A Visa (V) fez sua primeira incursão na operação de infraestrutura de blockchain, disse a empresa na terça-feira, atuando como um nó “anchor validator” na blockchain Tempo apoiada pela Stripe.
A Visa, parceira de longa data do provedor de serviços de pagamentos, configurou e gerenciou inteiramente o node validador internamente, após seis meses de trabalho conjunto com a equipe de engenharia da Tempo para integrar a infraestrutura da gigante de cartões diretamente na blockchain, segundo um comunicado à imprensa.
A Visa planeja executar nodes em algumas outras blockchains após a integração do Tempo. A rede de cartões anteriormente havia declarado que se juntará à Canton Network, onde há planos de atuar como um “Super Validador”.
Nos últimos sete anos aproximadamente, os engenheiros de blockchain da Visa têm “vivido e respirado stablecoins”, disse o chefe da equipe de criptomoedas da Visa, Cuy Sheffield.
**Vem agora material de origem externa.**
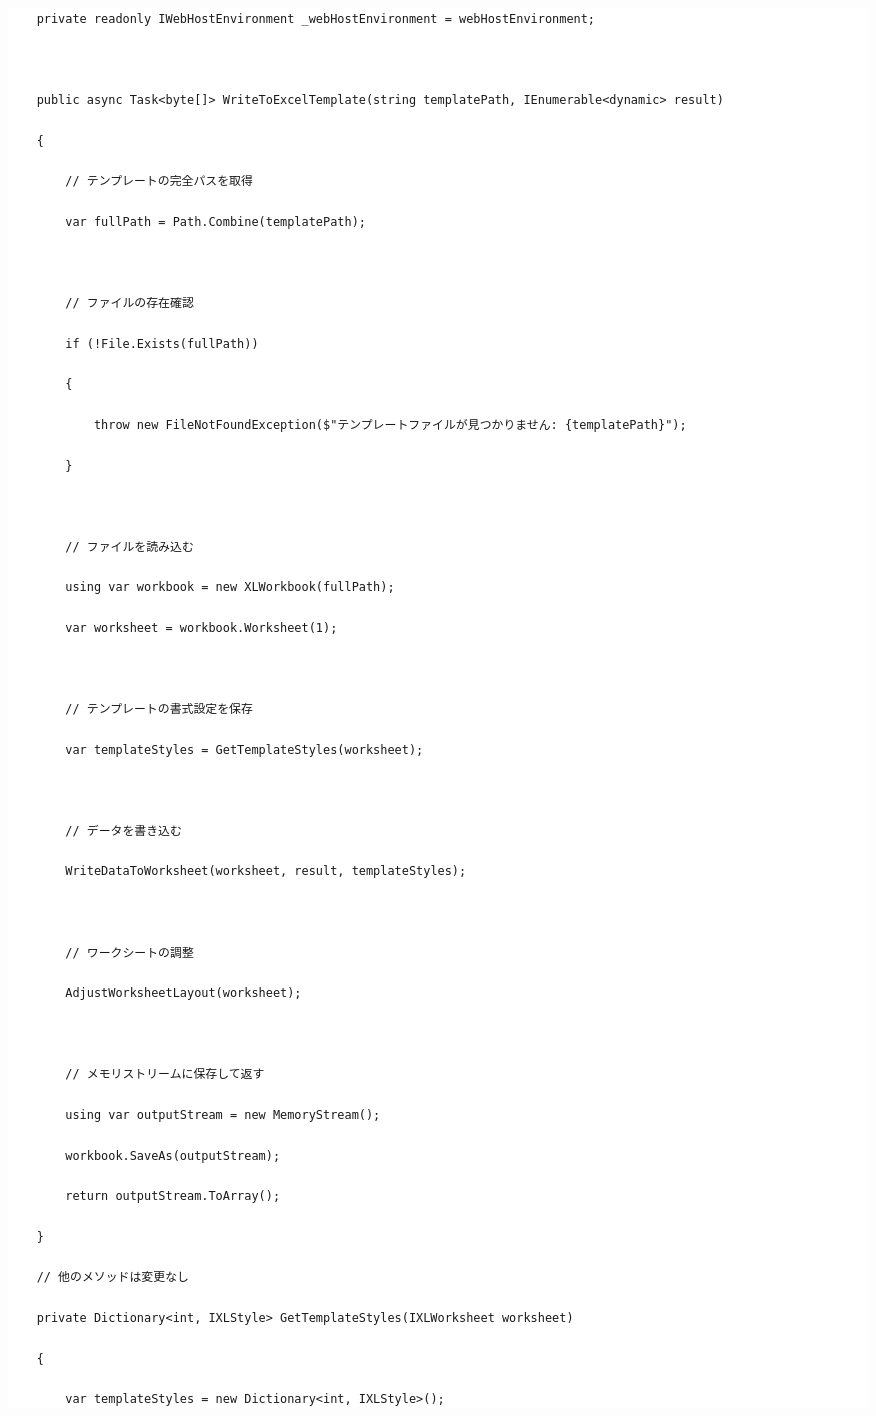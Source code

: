         private readonly IWebHostEnvironment _webHostEnvironment = webHostEnvironment;



        public async Task<byte[]> WriteToExcelTemplate(string templatePath, IEnumerable<dynamic> result)

        {

            // テンプレートの完全パスを取得

            var fullPath = Path.Combine(templatePath);



            // ファイルの存在確認

            if (!File.Exists(fullPath))

            {

                throw new FileNotFoundException($"テンプレートファイルが見つかりません: {templatePath}");

            }



            // ファイルを読み込む

            using var workbook = new XLWorkbook(fullPath);

            var worksheet = workbook.Worksheet(1);



            // テンプレートの書式設定を保存

            var templateStyles = GetTemplateStyles(worksheet);



            // データを書き込む

            WriteDataToWorksheet(worksheet, result, templateStyles);



            // ワークシートの調整

            AdjustWorksheetLayout(worksheet);



            // メモリストリームに保存して返す

            using var outputStream = new MemoryStream();

            workbook.SaveAs(outputStream);

            return outputStream.ToArray();

        }

        // 他のメソッドは変更なし

        private Dictionary<int, IXLStyle> GetTemplateStyles(IXLWorksheet worksheet)

        {

            var templateStyles = new Dictionary<int, IXLStyle>();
Agora, o foco está em apoiar a evolução de novos fluxos de pagamento, como o comércio máquina-a-máquina usando agentes de IA, ele acrescentou.
“Fomos um parceiro de design inicial, trabalhando muito de perto com a equipe do Tempo, analisando o design de infraestrutura que possa suportar muitos tipos de novos fluxos de pagamento, especialmente fluxos de pagamento agenciais,” disse Sheffield em uma entrevista ao CoinDesk.
Tempo, que também é apoiado pela empresa de investimento em criptomoedas Paradigm, foi lançado no mês passado com o Machine Payments Protocol (MPP), um protocolo que permite que softwares e agentes de IA paguem por serviços de forma autônoma.
“O Visa é uma grande parte do MPP,” disse Sheffield. “Adicionamos a especificação do cartão MPP. Anunciamos o Visa CLI, que é uma carteira construída sobre o MPP, onde agentes podem usar um cartão Visa para gastar. Portanto, estamos profundamente envolvidos no ecossistema Tempo e MPP, e agora estamos executando a infraestrutura subjacente no Tempo.”
Não há dúvida sobre a convicção da Stripe ao montar um sistema end-to-end baseado em blockchain para pagamentos em stablecoins. Mas, dando um passo para trás, algumas pessoas podem questionar o quão aberto e descentralizado esse sistema é.
Sheffield, em resposta, disse que a Visa está simplesmente sendo pragmática, buscando produtos que possam impulsionar o volume de pagamentos.
“Nossa visão sempre foi que a descentralização é um espectro”, disse Sheffield. “Há muitos casos de uso nos quais a descentralização por si só não resolve um problema. Acho que agora estamos entrando em uma fase da indústria de criptomoedas em que a descentralização não é a principal proposta de valor. O que importa é se uma nova infraestrutura de pagamento é rápida, eficiente, programável e consegue superar alguma infraestrutura de pagamento existente para certos casos de uso.”
A Stripe entrou no setor de stablecoins quando adquiriu a especialista em stablecoins Bridge por US$ 1,1 bilhão em 2024. No início deste ano, a Mastercard fez um movimento semelhante, comprando a empresa de stablecoins BVNK por US$ 1,8 bilhão.
Perguntado se a Visa tinha planos de oferecer sua própria stablecoin, Sheffield disse:
“É tão cedo e as regras ainda nem foram totalmente escritas. Passamos muito tempo com o OCC (Office of the Comptroller of the Currency) e outros”, disse ele. “Acho que há muitos papéis diferentes que a Visa pode desempenhar, mas tudo o que fazemos, queremos garantir que estamos fazendo em parceria com nossos clientes e nossa rede.”